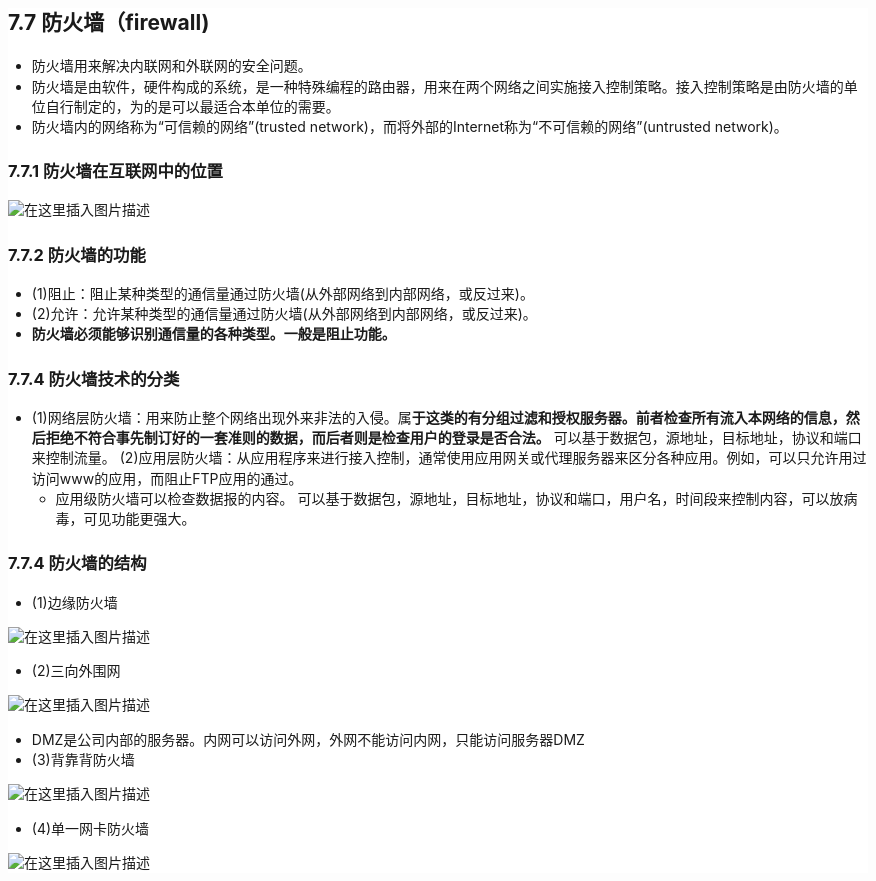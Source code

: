 ## 7.7 防火墙（firewall)

- 防火墙用来解决内联网和外联网的安全问题。
- 防火墙是由软件，硬件构成的系统，是一种特殊编程的路由器，用来在两个网络之间实施接入控制策略。接入控制策略是由防火墙的单位自行制定的，为的是可以最适合本单位的需要。
- 防火墙内的网络称为“可信赖的网络”(trusted network)，而将外部的Internet称为“不可信赖的网络”(untrusted network)。

### 7.7.1 防火墙在互联网中的位置

 ![在这里插入图片描述](https://img-blog.csdnimg.cn/20200106175739708.png?x-oss-process=image/watermark,type_ZmFuZ3poZW5naGVpdGk,shadow_10,text_aHR0cHM6Ly9ibG9nLmNzZG4ubmV0L2l3YW5kZXJ1,size_16,color_FFFFFF,t_70) 

### 7.7.2 防火墙的功能

-  (1)阻止：阻止某种类型的通信量通过防火墙(从外部网络到内部网络，或反过来)。
- (2)允许：允许某种类型的通信量通过防火墙(从外部网络到内部网络，或反过来)。
- **防火墙必须能够识别通信量的各种类型。一般是阻止功能。** 

### 7.7.4 防火墙技术的分类

- (1)网络层防火墙：用来防止整个网络出现外来非法的入侵。属**于这类的有分组过滤和授权服务器。前者检查所有流入本网络的信息，然后拒绝不符合事先制订好的一套准则的数据，而后者则是检查用户的登录是否合法。**
  可以基于数据包，源地址，目标地址，协议和端口来控制流量。
  (2)应用层防火墙：从应用程序来进行接入控制，通常使用应用网关或代理服务器来区分各种应用。例如，可以只允许用过访问www的应用，而阻止FTP应用的通过。
  - 应用级防火墙可以检查数据报的内容。
    可以基于数据包，源地址，目标地址，协议和端口，用户名，时间段来控制内容，可以放病毒，可见功能更强大。

### 7.7.4 防火墙的结构

-  (1)边缘防火墙 

 ![在这里插入图片描述](https://img-blog.csdnimg.cn/20200106175901517.png?x-oss-process=image/watermark,type_ZmFuZ3poZW5naGVpdGk,shadow_10,text_aHR0cHM6Ly9ibG9nLmNzZG4ubmV0L2l3YW5kZXJ1,size_16,color_FFFFFF,t_70) 

-  (2)三向外围网 

 ![在这里插入图片描述](https://img-blog.csdnimg.cn/20200106175907267.png?x-oss-process=image/watermark,type_ZmFuZ3poZW5naGVpdGk,shadow_10,text_aHR0cHM6Ly9ibG9nLmNzZG4ubmV0L2l3YW5kZXJ1,size_16,color_FFFFFF,t_70) 

-  DMZ是公司内部的服务器。内网可以访问外网，外网不能访问内网，只能访问服务器DMZ 
-  (3)背靠背防火墙 

 ![在这里插入图片描述](https://img-blog.csdnimg.cn/20200106175931459.png?x-oss-process=image/watermark,type_ZmFuZ3poZW5naGVpdGk,shadow_10,text_aHR0cHM6Ly9ibG9nLmNzZG4ubmV0L2l3YW5kZXJ1,size_16,color_FFFFFF,t_70) 

-  (4)单一网卡防火墙 

 ![在这里插入图片描述](https://img-blog.csdnimg.cn/20200106175947262.png?x-oss-process=image/watermark,type_ZmFuZ3poZW5naGVpdGk,shadow_10,text_aHR0cHM6Ly9ibG9nLmNzZG4ubmV0L2l3YW5kZXJ1,size_16,color_FFFFFF,t_70)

What you should do: Copy every record above exactly, leaving out any pictures.

Result of the exercise:
Source code

: ## 7.7 防火墙（firewall)

- 防火墙用来解决内联网和外联网的安全问题。
- 防火墙是由软件，硬件构成的系统，是一种特殊编程的路由器，用来在两个网络之间实施接入控制策略。接入控制策略是由防火墙的单位自行制定的，为的是可以最适合本单位的需要。
- 防火墙内的网络称为“可信赖的网络”(trusted network)，而将外部的Internet称为“不可信赖的网络”(untrusted network)。

### 7.7.1 防火墙在互联网中的位置

 ![在这里插入图片描述](https://img-blog.csdnimg.cn/20200106175739708.png?x-oss-process=image/watermark,type_ZmFuZ3poZW5naGVpdGk,shadow_10,text_aHR0cHM6Ly9ibG9nLmNzZG4ubmV0L2l3YW5kZXJ1,size_16,color_FFFFFF,t_70) 

### 7.7.2 防火墙的功能

-  (1)阻止：阻止某种类型的通信量通过防火墙(从外部网络到内部网络，或反过来)。
- (2)允许：允许某种类型的通信量通过防火墙(从外部网络到内部网络，或反过来)。
- **防火墙必须能够识别通信量的各种类型。一般是阻止功能。** 

### 7.7.4 防火墙技术的分类

- (1)网络层防火墙：用来防止整个网络出现外来非法的入侵。属**于这类的有分组过滤和授权服务器。前者检查所有流入本网络的信息，然后拒绝不符合事先制订好的一套准则的数据，而后者则是检查用户的登录是否合法。**
  可以基于数据包，源地址，目标地址，协议和端口来控制流量。
  (2)应用层防火墙：从应用程序来进行接入控制，通常使用应用网关或代理服务器来区分各种应用。例如，可以只允许用过访问www的应用，而阻止FTP应用的通过。
  - 应用级防火墙可以检查数据报的内容。
    可以基于数据包，源地址，目标地址，协议和端口，用户名，时间段来控制内容，可以放病毒，可见功能更强大。

### 7.7.4 防火墙的结构

-  (1)边缘防火墙 

 ![在这里插入图片描述](https://img-blog.csdnimg.cn/20200106175901517.png?x-oss-process=image/watermark,type_ZmFuZ3poZW5naGVpdGk,shadow_10,text_aHR0cHM6Ly9ibG9nLmNzZG4ubmV0L2l3YW5kZXJ1,size_16,color_FFFFFF,t_70) 

-  (2)三向外围网 

 ![在这里插入图片描述](https://img-blog.csdnimg.cn/20200106175907267.png?x-oss-process=image/watermark,type_ZmFuZ3poZW5naGVpdGk,shadow_10,text_aHR0cHM6Ly9ibG9nLmNzZG4ubmV0L2l3YW5kZXJ1,size_16,color_FFFFFF,t_70) 

-  DMZ是公司内部的服务器。内网可以访问外网，外网不能访问内网，只能访问服务器DMZ 
-  (3)背靠背防火墙 

 ![在这里插入图片描述](https://img-blog.csdnimg.cn/20200106175931459.png?x-oss-process=image/watermark,type_ZmFuZ3poZW5naGVpdGk,shadow_10,text_aHR0cHM6Ly9ibG9nLmNzZG4ubmV0L2l3YW5kZXJ1,size_16,color_FFFFFF,t_70) 

-  (4)单一网卡防火墙 

 ![在这里插入图片描述](https://img-blog.csdnimg.cn/20200106175947262.png?x-oss-process=image/watermark,type_ZmFuZ3poZW5naGVpdGk,shadow_10,text_aHR0cHM6Ly9ibG9nLmNzZG4ubmV0L2l3YW5kZXJ1,size_16,color_FFFFFF,t_70)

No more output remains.